CPU times: user 1.35 s, sys: 20.9 ms, total: 1.37 s
Wall time: 1.38 s

df.head()

	x	y
0	-17219646.0	-19219556.0
1	-17382392.0	-18914976.0
2	-16274360.0	-17538778.0
3	-17219646.0	-16627029.0
4	-16408889.0	-16618700.0

Aggregation#

First, we define some spatial regions of interest and create a canvas to provide pixel-shaped bins in which points can be aggregated:

def bounds(x_range, y_range):
    x,y = lnglat_to_meters(x_range, y_range)
    return dict(x_range=x, y_range=y)

Earth       = ((-180.00, 180.00), (-59.00, 74.00))
France      = (( -12.00,  16.00), ( 41.26, 51.27))
Paris       = ((   2.05,   2.65), ( 48.76, 48.97))

plot_width = 1000
plot_height = int(plot_width*0.5)

cvs = ds.Canvas(plot_width=plot_width, plot_height=plot_height, **bounds(*Earth))

Next we aggregate the data to produce a fixed-size aggregate array. This process may take up to a minute, so we provide a progress bar using dask:

with diag.ProgressBar(), diag.Profiler() as prof, diag.ResourceProfiler(0.5) as rprof:
    agg = cvs.points(df, 'x', 'y')

[########################################] | 100% Completed |  0.3s
[########################################] | 100% Completed | 30.8s

We can now visualize this data very quickly, ignoring low-count noise as described in the 1-billion point OSM version:

tf.shade(agg.where(agg > 15), cmap=["lightblue", "darkblue"])

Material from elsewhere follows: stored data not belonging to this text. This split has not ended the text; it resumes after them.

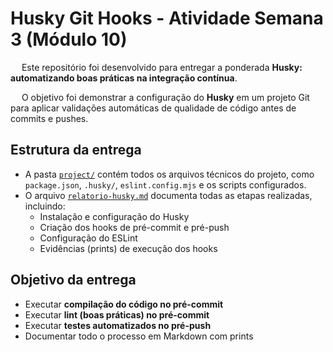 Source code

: # Husky Git Hooks - Atividade Semana 3 (Módulo 10)
&emsp; Este repositório foi desenvolvido para entregar a ponderada **Husky: automatizando boas práticas na integração contínua**.  

&emsp; O objetivo foi demonstrar a configuração do **Husky** em um projeto Git para aplicar validações automáticas de qualidade de código antes de commits e pushes.

## Estrutura da entrega

- A pasta [`project/`](./project) contém todos os arquivos técnicos do projeto, como `package.json`, `.husky/`, `eslint.config.mjs` e os scripts configurados.
- O arquivo [`relatorio-husky.md`](./relatorio-husky.md) documenta todas as etapas realizadas, incluindo:
  - Instalação e configuração do Husky
  - Criação dos hooks de pré-commit e pré-push
  - Configuração do ESLint
  - Evidências (prints) de execução dos hooks

## Objetivo da entrega

- Executar **compilação do código no pré-commit**
- Executar **lint (boas práticas) no pré-commit**
- Executar **testes automatizados no pré-push**
- Documentar todo o processo em Markdown com prints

Looking at smaller areas is much quicker, thanks to SpatialPointsFrame:

def plot(x_range, y_range):
    cvs = ds.Canvas(plot_width=plot_width, plot_height=plot_height, **bounds(x_range, y_range))
    agg = cvs.points(df, 'x', 'y')
    return tf.shade(agg, cmap=["lightblue","darkblue"])

%time plot(*France)

CPU times: user 39.1 s, sys: 12.5 s, total: 51.7 s
Wall time: 12.6 s

%time plot(*Paris)

CPU times: user 432 ms, sys: 164 ms, total: 595 ms
Wall time: 447 ms

Performance Profile#

Dask offers some tools to visualize how memory and processing power are being used during these calculations:

from bokeh.io import output_notebook
from bokeh.resources import CDN
output_notebook(CDN, hide_banner=True)

diag.visualize([prof, rprof]);

Performance notes:

On a 16GB machine, most of the time is spent reading the data from disk (the purple rectangles)
Reading time includes not just disk I/O, but decompressing chunks of data
The disk reads don’t release the Global Interpreter Lock (GIL), and so CPU usage (see second chart above) drops to only one core during those periods.
During the aggregation steps (the green rectangles), CPU usage on this machine with 8 hyperthreaded cores (4 full cores) spikes to nearly 700%, because the aggregation function is implemented in parallel.
The data takes up 22 GB uncompressed, but only a peak of around 6 GB of physical memory is ever used because the data is paged in as needed.